The eighteenth-century writer, Samuel Johnson, once quipped, “Depend upon it, sir, when a man knows he is to be hanged in a fortnight, it concentrates his mind wonderfully.” Though, to my knowledge, I am not slated for such an end, I can testify to the sanctifying value of drawing near to death. It provides perspective and an opportunity to think simply, critically, and honestly, by reminding one of that unavoidable reality that Scripture announces unequivocally: “It is appointed for man to die once, and after that comes judgment” (Hebrews 9:27).
On that day, when called to give an account for every idle word and the stewardship entrusted to us as those who have received the gospel of Jesus Christ, the kind of equivocation that often serves so well when we don’t want to make necessary judgments will be meaningless. As a Pastor, I have a double burden in this regard because I will “have to give an account” as one of those charged with keeping watch over the souls of the people I serve (Hebrews 13:17).

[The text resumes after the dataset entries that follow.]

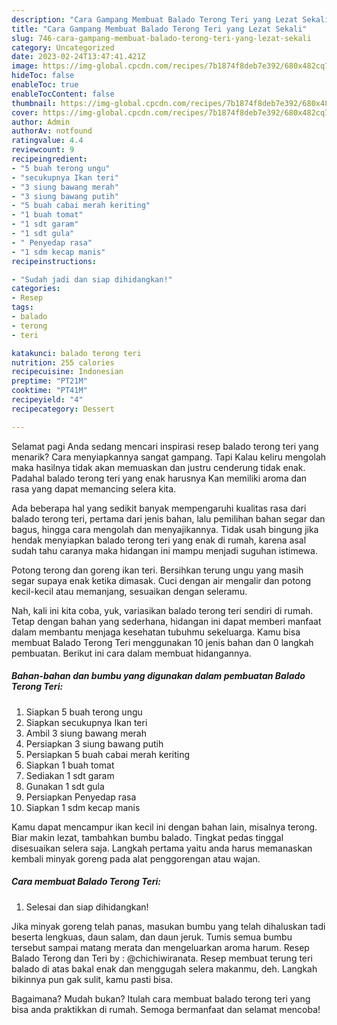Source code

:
 ```yaml
---
description: "Cara Gampang Membuat Balado Terong Teri yang Lezat Sekali"
title: "Cara Gampang Membuat Balado Terong Teri yang Lezat Sekali"
slug: 746-cara-gampang-membuat-balado-terong-teri-yang-lezat-sekali
category: Uncategorized
date: 2023-02-24T13:47:41.421Z
image: https://img-global.cpcdn.com/recipes/7b1874f8deb7e392/680x482cq70/balado-terong-teri-foto-resep-utama.jpg
hideToc: false
enableToc: true
enableTocContent: false
thumbnail: https://img-global.cpcdn.com/recipes/7b1874f8deb7e392/680x482cq70/balado-terong-teri-foto-resep-utama.jpg
cover: https://img-global.cpcdn.com/recipes/7b1874f8deb7e392/680x482cq70/balado-terong-teri-foto-resep-utama.jpg
author: Admin
authorAv: notfound
ratingvalue: 4.4
reviewcount: 9
recipeingredient:
- "5 buah terong ungu"
- "secukupnya Ikan teri"
- "3 siung bawang merah"
- "3 siung bawang putih"
- "5 buah cabai merah keriting"
- "1 buah tomat"
- "1 sdt garam"
- "1 sdt gula"
- " Penyedap rasa"
- "1 sdm kecap manis"
recipeinstructions:

- "Sudah jadi dan siap dihidangkan!"
categories:
- Resep
tags:
- balado
- terong
- teri

katakunci: balado terong teri 
nutrition: 255 calories
recipecuisine: Indonesian
preptime: "PT21M"
cooktime: "PT41M"
recipeyield: "4"
recipecategory: Dessert

---
```



Selamat pagi Anda sedang mencari inspirasi resep balado terong teri yang menarik? Cara menyiapkannya sangat gampang. Tapi Kalau keliru mengolah maka hasilnya tidak akan memuaskan dan justru cenderung tidak enak. Padahal balado terong teri yang enak harusnya Kan memiliki aroma dan rasa yang dapat memancing selera kita.


Ada beberapa hal yang sedikit banyak mempengaruhi kualitas rasa dari balado terong teri, pertama dari jenis bahan, lalu pemilihan bahan segar dan bagus, hingga cara mengolah dan menyajikannya. Tidak usah bingung jika hendak menyiapkan balado terong teri yang enak di rumah, karena asal sudah tahu caranya maka hidangan ini mampu menjadi suguhan istimewa.

Potong terong dan goreng ikan teri. Bersihkan terung ungu yang masih segar supaya enak ketika dimasak. Cuci dengan air mengalir dan potong kecil-kecil atau memanjang, sesuaikan dengan seleramu.


Nah, kali ini kita coba, yuk, variasikan balado terong teri sendiri di rumah. Tetap dengan bahan yang sederhana, hidangan ini dapat memberi manfaat dalam membantu menjaga kesehatan tubuhmu sekeluarga. Kamu bisa membuat Balado Terong Teri menggunakan 10 jenis bahan dan 0 langkah pembuatan. Berikut ini cara dalam membuat hidangannya.

<!--inarticleads1-->

##### Bahan-bahan dan bumbu yang digunakan dalam pembuatan Balado Terong Teri:

1. Siapkan 5 buah terong ungu
1. Siapkan secukupnya Ikan teri
1. Ambil 3 siung bawang merah
1. Persiapkan 3 siung bawang putih
1. Persiapkan 5 buah cabai merah keriting
1. Siapkan 1 buah tomat
1. Sediakan 1 sdt garam
1. Gunakan 1 sdt gula
1. Persiapkan  Penyedap rasa
1. Siapkan 1 sdm kecap manis


Kamu dapat mencampur ikan kecil ini dengan bahan lain, misalnya terong. Biar makin lezat, tambahkan bumbu balado. Tingkat pedas tinggal disesuaikan selera saja. Langkah pertama yaitu anda harus memanaskan kembali minyak goreng pada alat penggorengan atau wajan. 

<!--inarticleads2-->

##### Cara membuat Balado Terong Teri:


1. Selesai dan siap dihidangkan!

Jika minyak goreng telah panas, masukan bumbu yang telah dihaluskan tadi beserta lengkuas, daun salam, dan daun jeruk. Tumis semua bumbu tersebut sampai matang merata dan mengeluarkan aroma harum. Resep Balado Terong dan Teri by : @chichiwiranata. Resep membuat terung teri balado di atas bakal enak dan menggugah selera makanmu, deh. Langkah bikinnya pun gak sulit, kamu pasti bisa. 

Bagaimana? Mudah bukan? Itulah cara membuat balado terong teri yang bisa anda praktikkan di rumah. Semoga bermanfaat dan selamat mencoba!
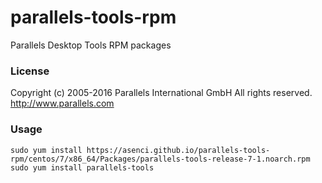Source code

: # parallels-tools-rpm
Parallels Desktop Tools RPM packages

### License
Copyright (c) 2005-2016 Parallels International GmbH
All rights reserved.
http://www.parallels.com

### Usage
```console
sudo yum install https://asenci.github.io/parallels-tools-rpm/centos/7/x86_64/Packages/parallels-tools-release-7-1.noarch.rpm
sudo yum install parallels-tools
```
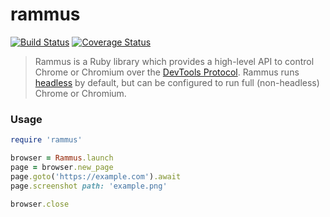 # rammus

[![Build Status](https://travis-ci.org/eric-pigeon/rammus.svg?branch=master)](https://travis-ci.org/eric-pigeon/rammus) [![Coverage Status](https://coveralls.io/repos/github/eric-pigeon/rammus/badge.svg?branch=master)](https://coveralls.io/github/eric-pigeon/rammus?branch=master)

> Rammus is a Ruby library which provides a high-level API to control Chrome or Chromium over the [DevTools Protocol](https://chromedevtools.github.io/devtools-protocol/). Rammus runs [headless](https://developers.google.com/web/updates/2017/04/headless-chrome) by default, but can be configured to run full (non-headless) Chrome or Chromium.

### Usage

```ruby
require 'rammus'

browser = Rammus.launch
page = browser.new_page
page.goto('https://example.com').await
page.screenshot path: 'example.png'

browser.close
```
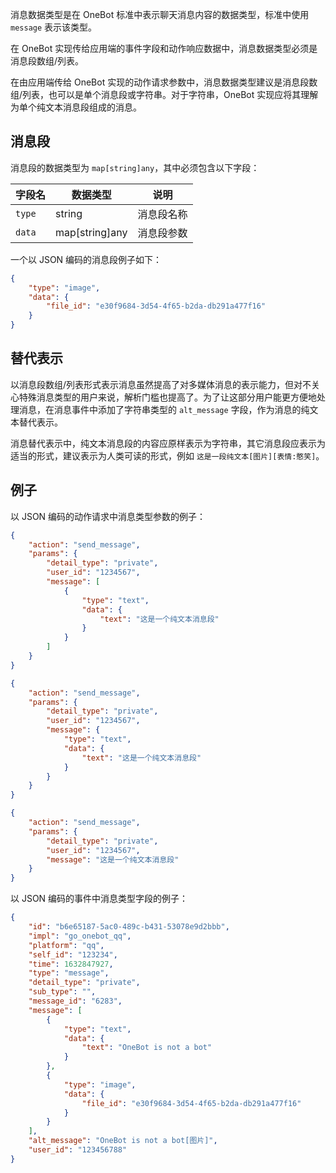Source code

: 消息数据类型是在 OneBot 标准中表示聊天消息内容的数据类型，标准中使用 `message` 表示该类型。

在 OneBot 实现传给应用端的事件字段和动作响应数据中，消息数据类型必须是消息段数组/列表。

在由应用端传给 OneBot 实现的动作请求参数中，消息数据类型建议是消息段数组/列表，也可以是单个消息段或字符串。对于字符串，OneBot 实现应将其理解为单个纯文本消息段组成的消息。

## 消息段

消息段的数据类型为 `map[string]any`，其中必须包含以下字段：

字段名 | 数据类型 | 说明
--- | --- | ---
`type` | string | 消息段名称
`data` | map[string]any | 消息段参数

一个以 JSON 编码的消息段例子如下：

```json
{
    "type": "image",
    "data": {
        "file_id": "e30f9684-3d54-4f65-b2da-db291a477f16"
    }
}
```

## 替代表示

以消息段数组/列表形式表示消息虽然提高了对多媒体消息的表示能力，但对不关心特殊消息类型的用户来说，解析门槛也提高了。为了让这部分用户能更方便地处理消息，在消息事件中添加了字符串类型的 `alt_message` 字段，作为消息的纯文本替代表示。

消息替代表示中，纯文本消息段的内容应原样表示为字符串，其它消息段应表示为适当的形式，建议表示为人类可读的形式，例如 `这是一段纯文本[图片][表情:憨笑]`。

## 例子

以 JSON 编码的动作请求中消息类型参数的例子：

```json
{
    "action": "send_message",
    "params": {
        "detail_type": "private",
        "user_id": "1234567",
        "message": [
            {
                "type": "text",
                "data": {
                    "text": "这是一个纯文本消息段"
                }
            }
        ]
    }
}
```

```json
{
    "action": "send_message",
    "params": {
        "detail_type": "private",
        "user_id": "1234567",
        "message": {
            "type": "text",
            "data": {
                "text": "这是一个纯文本消息段"
            }
        }
    }
}
```

```json
{
    "action": "send_message",
    "params": {
        "detail_type": "private",
        "user_id": "1234567",
        "message": "这是一个纯文本消息段"
    }
}
```

以 JSON 编码的事件中消息类型字段的例子：

```json
{
    "id": "b6e65187-5ac0-489c-b431-53078e9d2bbb",
    "impl": "go_onebot_qq",
    "platform": "qq",
    "self_id": "123234",
    "time": 1632847927,
    "type": "message",
    "detail_type": "private",
    "sub_type": "",
    "message_id": "6283",
    "message": [
        {
            "type": "text",
            "data": {
                "text": "OneBot is not a bot"
            }
        },
        {
            "type": "image",
            "data": {
                "file_id": "e30f9684-3d54-4f65-b2da-db291a477f16"
            }
        }
    ],
    "alt_message": "OneBot is not a bot[图片]",
    "user_id": "123456788"
}
```
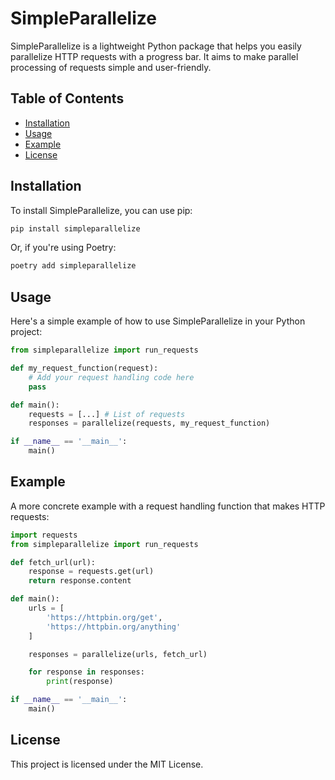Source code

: # SimpleParallelize

SimpleParallelize is a lightweight Python package that helps you easily parallelize HTTP requests with a progress bar. It aims to make parallel processing of requests simple and user-friendly.

## Table of Contents

- [Installation](#installation)
- [Usage](#usage)
- [Example](#example)
- [License](#license)

## Installation

To install SimpleParallelize, you can use pip:

```bash
pip install simpleparallelize
```

Or, if you're using Poetry:
```bash
poetry add simpleparallelize
```


## Usage

Here's a simple example of how to use SimpleParallelize in your Python project:

```python
from simpleparallelize import run_requests

def my_request_function(request):
    # Add your request handling code here
    pass

def main():
	requests = [...] # List of requests
	responses = parallelize(requests, my_request_function)

if __name__ == '__main__':
    main()
```

## Example

A more concrete example with a request handling function that makes HTTP requests:

```python
import requests
from simpleparallelize import run_requests

def fetch_url(url):
    response = requests.get(url)
    return response.content

def main():
	urls = [
	    'https://httpbin.org/get',
	    'https://httpbin.org/anything'
	]

	responses = parallelize(urls, fetch_url)

	for response in responses:
	    print(response)

if __name__ == '__main__':
    main()
```

## License

This project is licensed under the MIT License.
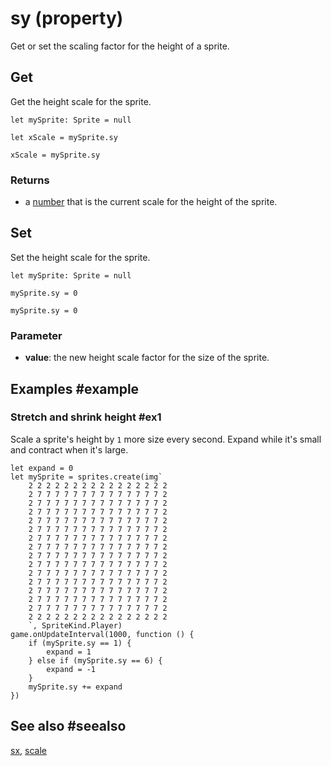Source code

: # sy (property)

Get or set the scaling factor for the height of a sprite.

## Get

Get the height scale for the sprite.

```block
let mySprite: Sprite = null

let xScale = mySprite.sy
```

```typescript-ignorelet
xScale = mySprite.sy
```

### Returns

* a [number](/types/number) that is the current scale for the height of the sprite.

## Set

Set the height scale for the sprite.

```block
let mySprite: Sprite = null

mySprite.sy = 0
```

```typescript-ignore
mySprite.sy = 0
```

### Parameter

* **value**: the new height scale factor for the size of the sprite.

## Examples #example

### Stretch and shrink height #ex1

Scale a sprite's height by `1` more size every second. Expand while it's small and contract when it's large.

```blocks
let expand = 0
let mySprite = sprites.create(img`
    2 2 2 2 2 2 2 2 2 2 2 2 2 2 2 2 
    2 7 7 7 7 7 7 7 7 7 7 7 7 7 7 2 
    2 7 7 7 7 7 7 7 7 7 7 7 7 7 7 2 
    2 7 7 7 7 7 7 7 7 7 7 7 7 7 7 2 
    2 7 7 7 7 7 7 7 7 7 7 7 7 7 7 2 
    2 7 7 7 7 7 7 7 7 7 7 7 7 7 7 2 
    2 7 7 7 7 7 7 7 7 7 7 7 7 7 7 2 
    2 7 7 7 7 7 7 7 7 7 7 7 7 7 7 2 
    2 7 7 7 7 7 7 7 7 7 7 7 7 7 7 2 
    2 7 7 7 7 7 7 7 7 7 7 7 7 7 7 2 
    2 7 7 7 7 7 7 7 7 7 7 7 7 7 7 2 
    2 7 7 7 7 7 7 7 7 7 7 7 7 7 7 2 
    2 7 7 7 7 7 7 7 7 7 7 7 7 7 7 2 
    2 7 7 7 7 7 7 7 7 7 7 7 7 7 7 2 
    2 7 7 7 7 7 7 7 7 7 7 7 7 7 7 2 
    2 2 2 2 2 2 2 2 2 2 2 2 2 2 2 2 
    `, SpriteKind.Player)
game.onUpdateInterval(1000, function () {
    if (mySprite.sy == 1) {
        expand = 1
    } else if (mySprite.sy == 6) {
        expand = -1
    }
    mySprite.sy += expand
})
```

## See also #seealso

[sx](/reference/sprites/sprite/sx),
[scale](/reference/sprites/sprite/scale)
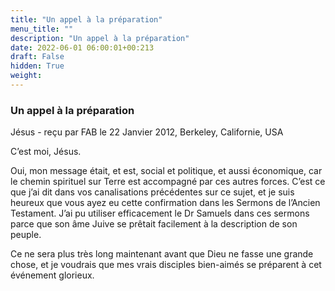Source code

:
 ```yaml
---
title: "Un appel à la préparation"
menu_title: ""
description: "Un appel à la préparation"
date: 2022-06-01 06:00:01+00:213
draft: False
hidden: True
weight:
---
```

### Un appel à la préparation

Jésus - reçu par FAB le 22 Janvier 2012, Berkeley, Californie, USA

C’est moi, Jésus.

Oui, mon message était, et est, social et politique, et aussi économique, car le chemin spirituel sur Terre est accompagné par ces autres forces. C’est ce que j’ai dit dans vos canalisations précédentes sur ce sujet, et je suis heureux que vous ayez eu cette confirmation dans les Sermons de l’Ancien Testament. J’ai pu utiliser efficacement le Dr Samuels dans ces sermons parce que son âme Juive se prêtait facilement à la description de son peuple.

Ce ne sera plus très long maintenant avant que Dieu ne fasse une grande chose, et je voudrais que mes vrais disciples bien-aimés se préparent à cet événement glorieux.
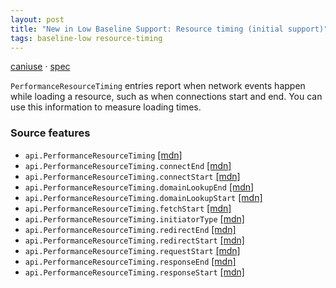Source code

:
 ```yaml
---
layout: post
title: "New in Low Baseline Support: Resource timing (initial support)"
tags: baseline-low resource-timing
---
```


[caniuse](https://caniuse.com/?search=resource-timing) · [spec](https://w3c.github.io/resource-timing/)

`PerformanceResourceTiming` entries report when network events happen while loading a resource, such as when connections start and end. You can use this information to measure loading times.

### Source features

- ``api.PerformanceResourceTiming`` [[mdn]](https://https://developer.mozilla.org/en-US/search?q=api.PerformanceResourceTiming)
- ``api.PerformanceResourceTiming.connectEnd`` [[mdn]](https://https://developer.mozilla.org/en-US/search?q=api.PerformanceResourceTiming.connectEnd)
- ``api.PerformanceResourceTiming.connectStart`` [[mdn]](https://https://developer.mozilla.org/en-US/search?q=api.PerformanceResourceTiming.connectStart)
- ``api.PerformanceResourceTiming.domainLookupEnd`` [[mdn]](https://https://developer.mozilla.org/en-US/search?q=api.PerformanceResourceTiming.domainLookupEnd)
- ``api.PerformanceResourceTiming.domainLookupStart`` [[mdn]](https://https://developer.mozilla.org/en-US/search?q=api.PerformanceResourceTiming.domainLookupStart)
- ``api.PerformanceResourceTiming.fetchStart`` [[mdn]](https://https://developer.mozilla.org/en-US/search?q=api.PerformanceResourceTiming.fetchStart)
- ``api.PerformanceResourceTiming.initiatorType`` [[mdn]](https://https://developer.mozilla.org/en-US/search?q=api.PerformanceResourceTiming.initiatorType)
- ``api.PerformanceResourceTiming.redirectEnd`` [[mdn]](https://https://developer.mozilla.org/en-US/search?q=api.PerformanceResourceTiming.redirectEnd)
- ``api.PerformanceResourceTiming.redirectStart`` [[mdn]](https://https://developer.mozilla.org/en-US/search?q=api.PerformanceResourceTiming.redirectStart)
- ``api.PerformanceResourceTiming.requestStart`` [[mdn]](https://https://developer.mozilla.org/en-US/search?q=api.PerformanceResourceTiming.requestStart)
- ``api.PerformanceResourceTiming.responseEnd`` [[mdn]](https://https://developer.mozilla.org/en-US/search?q=api.PerformanceResourceTiming.responseEnd)
- ``api.PerformanceResourceTiming.responseStart`` [[mdn]](https://https://developer.mozilla.org/en-US/search?q=api.PerformanceResourceTiming.responseStart)
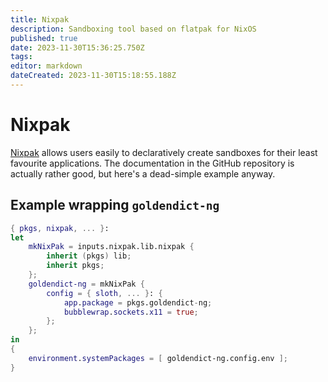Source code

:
 ```yaml
---
title: Nixpak
description: Sandboxing tool based on flatpak for NixOS
published: true
date: 2023-11-30T15:36:25.750Z
tags: 
editor: markdown
dateCreated: 2023-11-30T15:18:55.188Z
---
```


# Nixpak
[Nixpak](https://github.com/nixpak/nixpak) allows users easily to declaratively create sandboxes for their least favourite applications. The documentation in the GitHub repository is actually rather good, but here's a dead-simple example anyway.
## Example wrapping `goldendict-ng`
```nix
{ pkgs, nixpak, ... }:
let
    mkNixPak = inputs.nixpak.lib.nixpak {
        inherit (pkgs) lib;
        inherit pkgs;
    };
    goldendict-ng = mkNixPak {
        config = { sloth, ... }: {
            app.package = pkgs.goldendict-ng;
            bubblewrap.sockets.x11 = true;
        };
    };
in
{
    environment.systemPackages = [ goldendict-ng.config.env ];
}
```

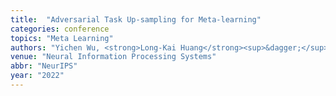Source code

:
 ```yaml
---
title:  "Adversarial Task Up-sampling for Meta-learning"
categories: conference
topics: "Meta Learning"
authors: "Yichen Wu, <strong>Long-Kai Huang</strong><sup>&dagger;</sup>, Ying Wei<sup>&dagger;</sup>"
venue: "Neural Information Processing Systems"
abbr: "NeurIPS"
year: "2022"
---
```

My late friend and mentor, Ernie Reisinger would occasionally exhort me when dealing with difficult, vitally important matters, to speak with “judgment day honesty.” He meant that I should evaluate the matter with the kind of seriousness that recognizes one day I will stand and give an account for what I say and do.
It is in that spirit that I have tried to evaluate the antics of many Southern Baptist leaders and pastors over the last seventeen months. An honest evaluation of several facts should convince Bible believing Southern Baptists who are interested in maintaining—or recovering—the integrity of the SBC that we are fast approaching DEFCON 1 in terms of how fast and far the convention has fallen.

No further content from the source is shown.